There’s another way to do this on any phone: Abuse the use of google’s
services. Pretty much all geolocation on phones is done either via
GPS(which can be disabled in security settings, or in the case of
verizon blackberries is unavailable to non-verizon approved
applications such as Google Maps), or failing that the use of the
google gears geolocation API. The google gears geolocation API uses
the MAC addresses of wifi access points to determine your location,
and pretty much every application I’ve looked at that does geolocation
falls back to this one single API, with documentation available at
http://code.google.com/apis/gears/api_geolocation.html

The following bash script will look up the GPS coordinates for a given
AP, as detected by the google street view car:
http://squatthis.net/papers/whereisap.sh

This API presents 2 painfully obvious problems:

1) Anyone can spoof a MAC address with an access point, so the use of
MACs for geolocation provides an unreliable reference that can be
cheated easily, without purchasing any special equipment what-so-ever.
All you need to lie to a device is a wireless router, or failing that
a wifi card that supports traffic injection. Place your wifi card
right next to the phone and start injecting beacon frames(which can be
generated via packetforge-ng), and all of a sudden your phone thinks
it’s somewhere it’s not. My blackberry exhibits this behavior, and
doesn’t care about the other wifi signals in the area.
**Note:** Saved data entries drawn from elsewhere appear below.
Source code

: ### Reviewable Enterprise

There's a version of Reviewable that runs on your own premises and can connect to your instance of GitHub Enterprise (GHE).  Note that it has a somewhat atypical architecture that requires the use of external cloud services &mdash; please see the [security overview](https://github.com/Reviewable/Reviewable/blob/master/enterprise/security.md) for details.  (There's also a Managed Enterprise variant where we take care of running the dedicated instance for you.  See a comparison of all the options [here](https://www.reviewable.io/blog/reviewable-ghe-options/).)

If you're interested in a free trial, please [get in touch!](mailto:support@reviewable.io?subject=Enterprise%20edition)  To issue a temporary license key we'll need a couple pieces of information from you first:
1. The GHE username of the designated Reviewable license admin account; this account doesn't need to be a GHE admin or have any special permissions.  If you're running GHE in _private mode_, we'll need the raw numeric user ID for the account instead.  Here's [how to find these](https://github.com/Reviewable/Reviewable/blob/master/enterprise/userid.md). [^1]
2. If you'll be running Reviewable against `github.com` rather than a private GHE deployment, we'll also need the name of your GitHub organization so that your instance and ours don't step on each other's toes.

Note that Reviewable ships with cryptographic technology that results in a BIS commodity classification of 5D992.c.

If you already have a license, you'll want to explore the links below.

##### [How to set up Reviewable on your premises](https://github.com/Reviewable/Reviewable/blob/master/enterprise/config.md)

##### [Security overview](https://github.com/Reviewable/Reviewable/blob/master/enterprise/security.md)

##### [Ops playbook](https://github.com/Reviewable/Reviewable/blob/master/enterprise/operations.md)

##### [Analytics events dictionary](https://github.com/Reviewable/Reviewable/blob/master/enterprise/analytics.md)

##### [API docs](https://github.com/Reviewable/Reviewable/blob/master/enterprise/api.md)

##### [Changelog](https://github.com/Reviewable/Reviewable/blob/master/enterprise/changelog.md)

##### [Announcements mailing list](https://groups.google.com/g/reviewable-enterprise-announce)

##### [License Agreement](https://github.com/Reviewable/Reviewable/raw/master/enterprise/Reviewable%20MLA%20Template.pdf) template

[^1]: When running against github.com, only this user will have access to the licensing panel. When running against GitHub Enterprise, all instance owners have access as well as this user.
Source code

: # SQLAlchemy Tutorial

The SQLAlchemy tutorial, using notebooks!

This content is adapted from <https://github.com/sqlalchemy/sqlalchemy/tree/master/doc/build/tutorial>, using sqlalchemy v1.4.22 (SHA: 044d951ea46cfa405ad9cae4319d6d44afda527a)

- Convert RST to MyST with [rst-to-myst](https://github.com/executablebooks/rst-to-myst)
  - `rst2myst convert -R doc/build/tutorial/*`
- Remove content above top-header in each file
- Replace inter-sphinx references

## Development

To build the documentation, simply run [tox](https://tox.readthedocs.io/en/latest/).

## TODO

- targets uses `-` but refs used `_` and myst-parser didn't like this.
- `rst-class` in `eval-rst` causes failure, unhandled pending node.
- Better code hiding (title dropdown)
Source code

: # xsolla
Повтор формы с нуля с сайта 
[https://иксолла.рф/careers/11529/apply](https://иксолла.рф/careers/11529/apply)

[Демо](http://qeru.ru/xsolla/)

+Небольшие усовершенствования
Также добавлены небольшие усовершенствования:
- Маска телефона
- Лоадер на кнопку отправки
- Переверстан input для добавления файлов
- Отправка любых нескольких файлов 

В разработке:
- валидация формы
2) When a computer system is compromised, or a java applet is allowed
to run(The MAC address can be obtained by doing either an arp -a, or
using the java equivilent to obtain the default gateway’s MAC
address.), a computer can be geolocated to a very specific area,
with the nearest address provided like so:

shadow@tourian:~/www/papers> ./whereisap.sh 00-C0-26-A9-42-F7
{“location”:{“latitude”:36.1741596,”longitude”:-86.7514764,”address”:{“country”:”United
States”,”country_code”:”US”,”region”:”Tennessee”,”county”:”Davidson”,”city”:”Nashville”,”street”:”Fatherland
St”,”street_number”:”1004″,”postal_code”:”37206″},”accuracy”:73.0},”access_token”:”2:j6Ln5E70bAfWUr5w:2rS_7lt-3gWX-xY7″}

How long until we start seeing incredibly geolocation-assited
targetted ads? There’s no throttling applied to these API queries(as
most mobile devices are NATed), so there’s really no stopping
advertisers from embedding applets and sending the MAC back to the
server.

King Coner September 23, 2016 10:07 AM

None of these things really hide geolocation – it’s trivial to look up the associated IP address in a public (or private) geo database. It seems a better spoof is is to use a VPN, Tor, or a proxy prior to visiting any sites.